Addendum:  One reader sent me this comment.  I think it is worth posting.

Great column.  History demonstrates that 1800, 1828 and 1860 were clearly
realignment elections.  Arguably, there was no further realignment until
1932-36, when the Democrats replaced the Republicans as the majority party.
That majority began to unravel with the defection of the southern Democrats
on account of civil rights.  In 1968 and later, the Republicans became the
national majority, but lost the Congress for a period on account of
Watergate.  The Republican majority was built on a coalition of the racist
white South and the old business Republican party; but this coalition was
inherently unstable.  Minnesota is probably at the forefront of the ongoing
realignment due to moderate business Republicans rejecting reactionary
right-wing positions and moving toward the Democratic Party.  In Minnesota,
we have the Independent Party as a way-station for many of these people.
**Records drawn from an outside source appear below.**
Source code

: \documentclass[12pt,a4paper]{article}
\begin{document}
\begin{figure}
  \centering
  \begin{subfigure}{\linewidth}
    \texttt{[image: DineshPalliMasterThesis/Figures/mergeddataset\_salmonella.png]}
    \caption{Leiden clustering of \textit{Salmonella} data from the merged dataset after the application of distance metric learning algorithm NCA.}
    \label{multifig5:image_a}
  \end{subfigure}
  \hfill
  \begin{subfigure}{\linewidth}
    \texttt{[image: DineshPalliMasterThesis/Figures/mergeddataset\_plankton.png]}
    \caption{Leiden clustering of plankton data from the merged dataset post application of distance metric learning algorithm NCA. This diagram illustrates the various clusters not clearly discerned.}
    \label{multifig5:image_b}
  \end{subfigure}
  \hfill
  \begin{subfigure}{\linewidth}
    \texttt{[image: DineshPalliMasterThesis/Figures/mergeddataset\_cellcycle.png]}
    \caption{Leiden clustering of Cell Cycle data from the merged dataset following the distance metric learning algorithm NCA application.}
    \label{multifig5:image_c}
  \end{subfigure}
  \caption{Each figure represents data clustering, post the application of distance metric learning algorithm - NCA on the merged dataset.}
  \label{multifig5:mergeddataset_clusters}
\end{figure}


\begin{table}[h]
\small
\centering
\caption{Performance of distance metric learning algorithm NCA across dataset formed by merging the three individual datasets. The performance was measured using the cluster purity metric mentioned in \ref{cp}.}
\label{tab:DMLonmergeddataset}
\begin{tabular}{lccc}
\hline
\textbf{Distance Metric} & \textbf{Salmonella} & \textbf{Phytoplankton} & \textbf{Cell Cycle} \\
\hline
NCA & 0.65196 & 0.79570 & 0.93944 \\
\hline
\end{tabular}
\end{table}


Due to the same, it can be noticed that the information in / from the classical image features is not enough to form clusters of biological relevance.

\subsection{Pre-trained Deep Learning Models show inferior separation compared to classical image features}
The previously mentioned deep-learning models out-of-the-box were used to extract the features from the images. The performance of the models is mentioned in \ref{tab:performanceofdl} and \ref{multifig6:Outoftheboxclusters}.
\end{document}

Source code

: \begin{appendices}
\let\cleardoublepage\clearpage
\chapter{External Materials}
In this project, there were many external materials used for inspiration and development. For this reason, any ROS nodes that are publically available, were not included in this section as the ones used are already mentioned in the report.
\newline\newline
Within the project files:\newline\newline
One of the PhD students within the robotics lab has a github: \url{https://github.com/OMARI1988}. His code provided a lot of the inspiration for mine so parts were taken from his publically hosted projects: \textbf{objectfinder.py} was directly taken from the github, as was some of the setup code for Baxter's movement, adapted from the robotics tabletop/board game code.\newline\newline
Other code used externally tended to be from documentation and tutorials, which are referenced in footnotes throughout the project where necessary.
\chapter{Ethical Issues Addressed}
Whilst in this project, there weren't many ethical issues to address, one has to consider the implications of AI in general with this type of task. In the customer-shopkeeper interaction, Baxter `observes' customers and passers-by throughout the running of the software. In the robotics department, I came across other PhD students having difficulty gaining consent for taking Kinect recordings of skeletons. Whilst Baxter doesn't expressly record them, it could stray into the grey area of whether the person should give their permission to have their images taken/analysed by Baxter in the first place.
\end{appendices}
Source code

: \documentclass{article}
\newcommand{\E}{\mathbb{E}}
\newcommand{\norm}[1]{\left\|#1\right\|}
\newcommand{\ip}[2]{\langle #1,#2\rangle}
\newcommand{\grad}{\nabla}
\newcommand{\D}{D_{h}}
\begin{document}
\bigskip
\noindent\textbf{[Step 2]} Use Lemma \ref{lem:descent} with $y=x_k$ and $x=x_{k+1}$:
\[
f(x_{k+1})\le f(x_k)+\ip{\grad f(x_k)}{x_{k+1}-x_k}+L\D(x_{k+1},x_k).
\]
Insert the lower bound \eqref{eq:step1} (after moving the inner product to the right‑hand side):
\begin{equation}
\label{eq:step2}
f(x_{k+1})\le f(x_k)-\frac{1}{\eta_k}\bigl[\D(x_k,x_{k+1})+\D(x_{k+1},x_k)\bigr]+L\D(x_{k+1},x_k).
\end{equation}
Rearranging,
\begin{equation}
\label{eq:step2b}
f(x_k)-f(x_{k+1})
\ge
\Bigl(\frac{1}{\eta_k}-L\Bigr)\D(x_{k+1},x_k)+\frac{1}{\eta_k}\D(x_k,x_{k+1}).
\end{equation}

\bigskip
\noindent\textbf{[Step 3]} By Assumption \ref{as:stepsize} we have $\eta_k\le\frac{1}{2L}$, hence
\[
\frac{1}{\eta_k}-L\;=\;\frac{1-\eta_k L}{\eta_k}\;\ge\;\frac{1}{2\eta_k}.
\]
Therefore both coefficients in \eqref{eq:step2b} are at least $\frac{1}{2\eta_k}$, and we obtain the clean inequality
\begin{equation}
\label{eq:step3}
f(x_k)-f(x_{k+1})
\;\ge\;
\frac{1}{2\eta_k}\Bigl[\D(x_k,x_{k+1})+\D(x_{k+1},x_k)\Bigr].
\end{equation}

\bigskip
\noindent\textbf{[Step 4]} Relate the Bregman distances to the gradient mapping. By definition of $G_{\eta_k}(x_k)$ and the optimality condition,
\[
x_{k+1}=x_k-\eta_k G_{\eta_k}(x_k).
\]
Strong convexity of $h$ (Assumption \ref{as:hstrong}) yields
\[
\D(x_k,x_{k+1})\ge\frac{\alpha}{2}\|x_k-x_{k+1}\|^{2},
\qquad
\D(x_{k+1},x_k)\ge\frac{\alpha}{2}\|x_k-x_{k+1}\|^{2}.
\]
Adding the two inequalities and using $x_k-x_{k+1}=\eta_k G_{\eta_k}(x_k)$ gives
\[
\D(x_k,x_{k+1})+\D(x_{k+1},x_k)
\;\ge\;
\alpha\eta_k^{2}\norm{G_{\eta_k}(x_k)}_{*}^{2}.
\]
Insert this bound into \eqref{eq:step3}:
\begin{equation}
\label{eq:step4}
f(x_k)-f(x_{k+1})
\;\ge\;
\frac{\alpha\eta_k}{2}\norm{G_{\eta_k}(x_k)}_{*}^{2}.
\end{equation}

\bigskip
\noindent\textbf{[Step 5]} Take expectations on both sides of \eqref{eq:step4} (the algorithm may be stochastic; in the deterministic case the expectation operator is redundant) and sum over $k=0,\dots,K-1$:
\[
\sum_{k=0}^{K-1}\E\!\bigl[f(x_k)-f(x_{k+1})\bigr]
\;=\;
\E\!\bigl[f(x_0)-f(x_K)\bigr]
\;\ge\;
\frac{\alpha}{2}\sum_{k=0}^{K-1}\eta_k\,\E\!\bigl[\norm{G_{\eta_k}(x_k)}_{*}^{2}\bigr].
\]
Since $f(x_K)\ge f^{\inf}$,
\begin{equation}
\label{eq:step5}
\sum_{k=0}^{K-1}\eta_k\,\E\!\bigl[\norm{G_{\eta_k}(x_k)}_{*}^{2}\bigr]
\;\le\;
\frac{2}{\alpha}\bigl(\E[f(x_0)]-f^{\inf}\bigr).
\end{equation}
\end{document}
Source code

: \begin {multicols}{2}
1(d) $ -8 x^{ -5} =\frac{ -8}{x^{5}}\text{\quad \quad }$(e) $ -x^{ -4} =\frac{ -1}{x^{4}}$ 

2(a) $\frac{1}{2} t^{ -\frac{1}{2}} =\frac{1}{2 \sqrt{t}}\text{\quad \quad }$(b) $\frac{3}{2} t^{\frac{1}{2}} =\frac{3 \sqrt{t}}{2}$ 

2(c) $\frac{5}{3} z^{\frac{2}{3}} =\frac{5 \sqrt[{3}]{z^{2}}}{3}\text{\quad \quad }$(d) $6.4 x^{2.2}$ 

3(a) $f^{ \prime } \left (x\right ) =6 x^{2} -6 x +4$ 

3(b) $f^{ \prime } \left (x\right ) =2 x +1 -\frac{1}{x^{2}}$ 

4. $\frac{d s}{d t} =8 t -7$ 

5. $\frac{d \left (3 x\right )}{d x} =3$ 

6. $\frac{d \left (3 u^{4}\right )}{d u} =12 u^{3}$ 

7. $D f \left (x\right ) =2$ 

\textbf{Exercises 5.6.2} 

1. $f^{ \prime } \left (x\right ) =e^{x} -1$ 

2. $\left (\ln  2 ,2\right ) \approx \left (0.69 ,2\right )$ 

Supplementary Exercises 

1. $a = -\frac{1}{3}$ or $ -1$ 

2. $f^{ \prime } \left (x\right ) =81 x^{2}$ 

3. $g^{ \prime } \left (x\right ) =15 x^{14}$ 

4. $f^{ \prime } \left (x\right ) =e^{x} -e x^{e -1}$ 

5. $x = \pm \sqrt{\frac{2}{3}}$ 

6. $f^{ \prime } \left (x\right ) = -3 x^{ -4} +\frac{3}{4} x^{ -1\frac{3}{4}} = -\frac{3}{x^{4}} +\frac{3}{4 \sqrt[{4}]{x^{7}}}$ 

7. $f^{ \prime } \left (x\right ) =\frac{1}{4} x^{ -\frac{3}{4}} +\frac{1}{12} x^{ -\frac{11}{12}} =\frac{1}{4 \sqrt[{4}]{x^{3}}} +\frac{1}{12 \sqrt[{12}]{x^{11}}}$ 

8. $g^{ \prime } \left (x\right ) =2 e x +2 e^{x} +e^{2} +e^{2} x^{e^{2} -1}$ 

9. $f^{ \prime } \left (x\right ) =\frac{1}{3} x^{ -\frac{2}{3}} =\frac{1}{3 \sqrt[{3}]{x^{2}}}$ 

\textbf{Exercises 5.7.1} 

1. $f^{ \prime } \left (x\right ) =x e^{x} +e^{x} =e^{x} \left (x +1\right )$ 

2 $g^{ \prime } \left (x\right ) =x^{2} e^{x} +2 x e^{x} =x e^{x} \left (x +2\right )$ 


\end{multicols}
Its inability to elect legislators and a Governor likely limits its future,
and at the same time will increase the Democratic hold on the state.  This
same realignment is occurring across the northern, far-west and into other
areas with a dominant urban population.  The best evidence of this is to
compare the electoral map of 1896 and 2008, which are remarkably similar,
but the parties are reversed.  If the election of 1800 was a triumph of the
agricultural vote, the election of 1936 was the triumph of the urban vote.
Since we have become an urban nation (with a significant majority living in
urban areas and living urban lifestyles) the question for the future is from
where will there come a second urban party.